Go through the data and copy each line where the word "gradient" shows up.

BEGIN Provided records

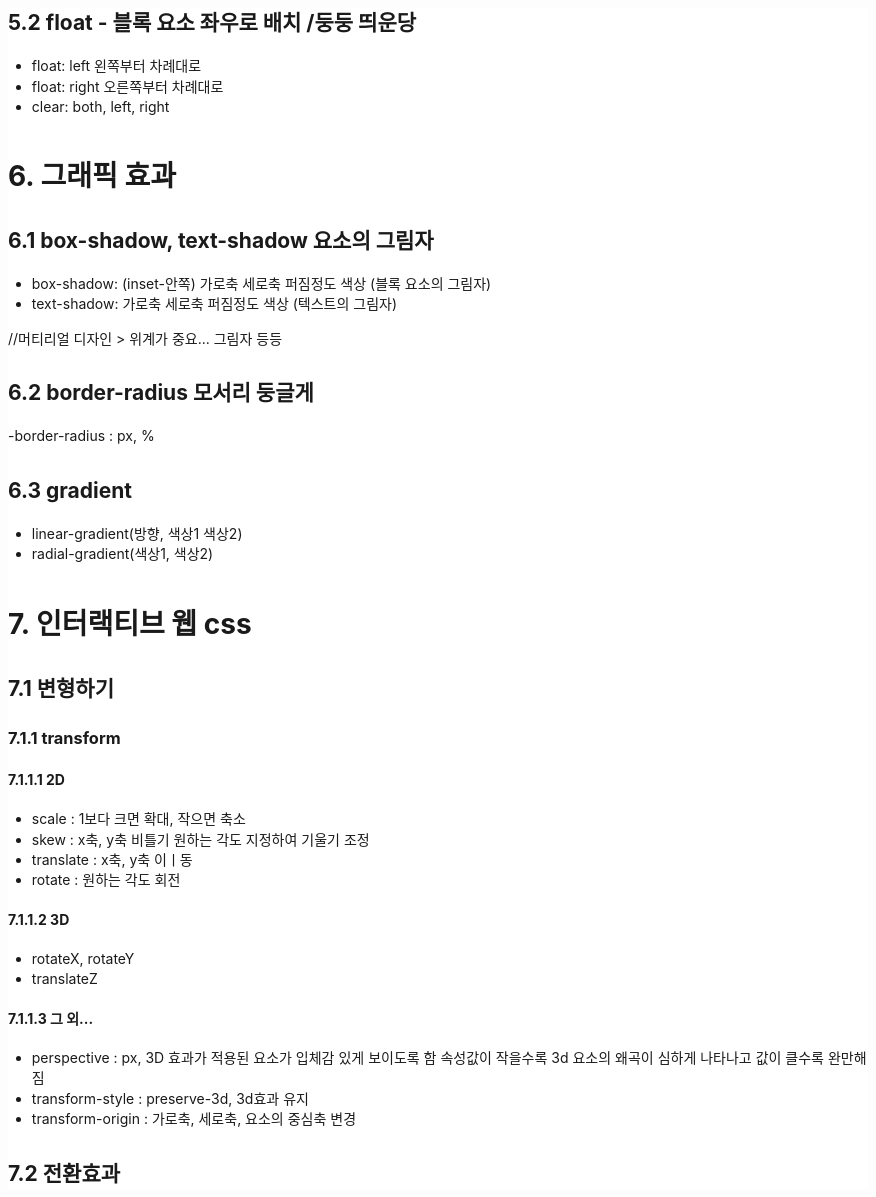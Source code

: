 ## 5.2 float - 블록 요소 좌우로 배치 /둥둥 띄운당

- float: left 왼쪽부터 차례대로
- float: right 오른쪽부터 차례대로
- clear: both, left, right

# 6. 그래픽 효과

## 6.1 box-shadow, text-shadow 요소의 그림자

- box-shadow: (inset-안쪽) 가로축 세로축 퍼짐정도 색상 (블록 요소의 그림자)
- text-shadow: 가로축 세로축 퍼짐정도 색상 (텍스트의 그림자)

//머티리얼 디자인 > 위계가 중요... 그림자 등등

## 6.2 border-radius 모서리 둥글게

-border-radius : px, %

## 6.3 gradient

- linear-gradient(방향, 색상1 색상2)
- radial-gradient(색상1, 색상2)

# 7. 인터랙티브 웹 css

## 7.1 변형하기

### 7.1.1 transform

#### 7.1.1.1 2D

- scale : 1보다 크면 확대, 작으면 축소
- skew : x축, y축 비틀기 원하는 각도 지정하여 기울기 조정
- translate : x축, y축 이ㅣ동
- rotate : 원하는 각도 회전

#### 7.1.1.2 3D

- rotateX, rotateY
- translateZ

#### 7.1.1.3 그 외...

- perspective : px, 3D 효과가 적용된 요소가 입체감 있게 보이도록 함 속성값이 작을수록 3d 요소의 왜곡이 심하게 나타나고 값이 클수록 완만해짐
- transform-style : preserve-3d, 3d효과 유지
- transform-origin : 가로축, 세로축, 요소의 중심축 변경

## 7.2 전환효과
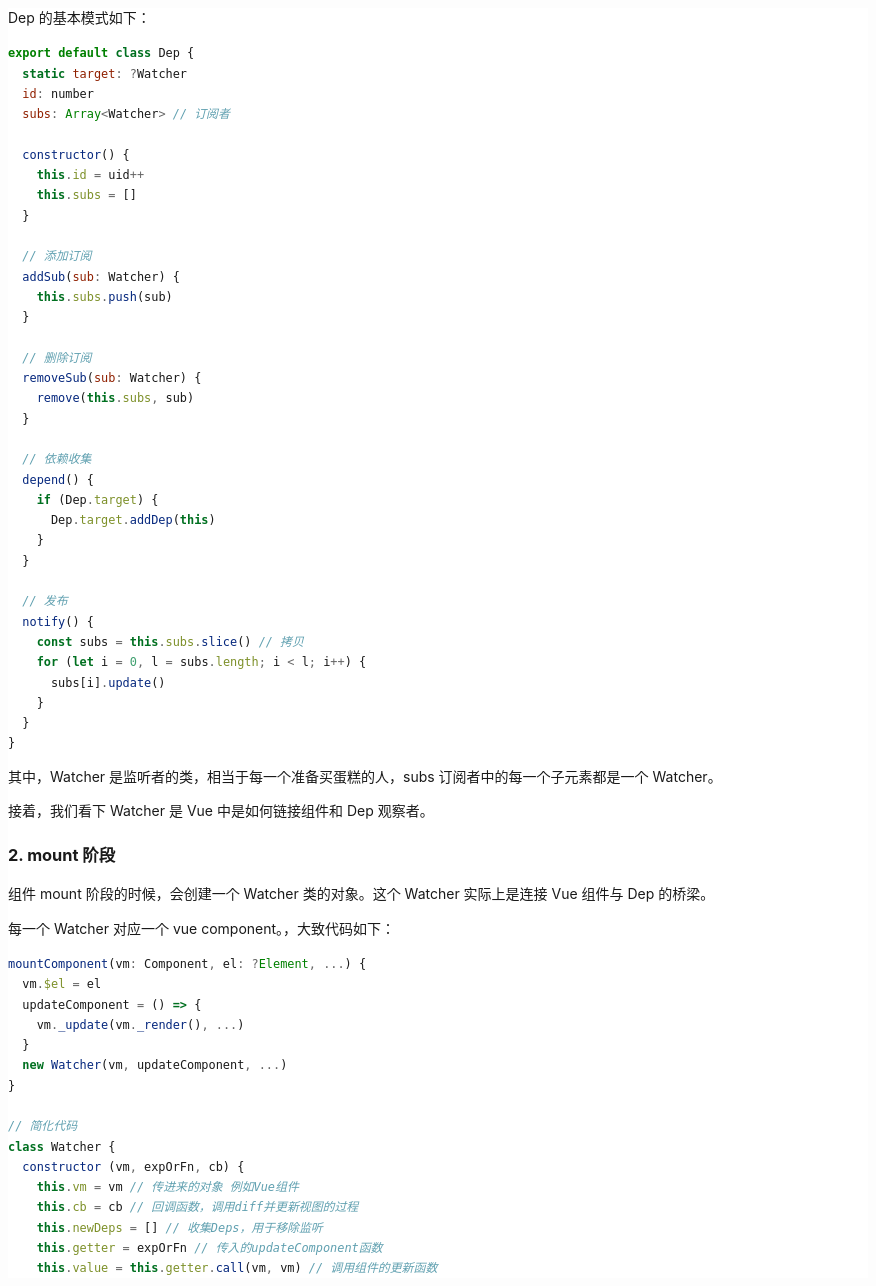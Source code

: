 Dep 的基本模式如下：

```javascript
export default class Dep {
  static target: ?Watcher
  id: number
  subs: Array<Watcher> // 订阅者

  constructor() {
    this.id = uid++
    this.subs = []
  }

  // 添加订阅
  addSub(sub: Watcher) {
    this.subs.push(sub)
  }

  // 删除订阅
  removeSub(sub: Watcher) {
    remove(this.subs, sub)
  }

  // 依赖收集
  depend() {
    if (Dep.target) {
      Dep.target.addDep(this)
    }
  }

  // 发布
  notify() {
    const subs = this.subs.slice() // 拷贝
    for (let i = 0, l = subs.length; i < l; i++) {
      subs[i].update()
    }
  }
}
```

其中，Watcher 是监听者的类，相当于每一个准备买蛋糕的人，subs 订阅者中的每一个子元素都是一个 Watcher。

接着，我们看下 Watcher 是 Vue 中是如何链接组件和 Dep 观察者。

### 2. mount 阶段

组件 mount 阶段的时候，会创建一个 Watcher 类的对象。这个 Watcher 实际上是连接 Vue 组件与 Dep 的桥梁。

每一个 Watcher 对应一个 vue component。，大致代码如下：

```javascript
mountComponent(vm: Component, el: ?Element, ...) {
  vm.$el = el
  updateComponent = () => {
    vm._update(vm._render(), ...)
  }
  new Watcher(vm, updateComponent, ...)
}

// 简化代码
class Watcher {
  constructor (vm, expOrFn, cb) {
    this.vm = vm // 传进来的对象 例如Vue组件
    this.cb = cb // 回调函数，调用diff并更新视图的过程
    this.newDeps = [] // 收集Deps，用于移除监听
    this.getter = expOrFn // 传入的updateComponent函数
    this.value = this.getter.call(vm, vm) // 调用组件的更新函数
```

END Provided records

# Problem solution
## 6.3 gradient
- linear-gradient(방향, 색상1 색상2)
- radial-gradient(색상1, 색상2)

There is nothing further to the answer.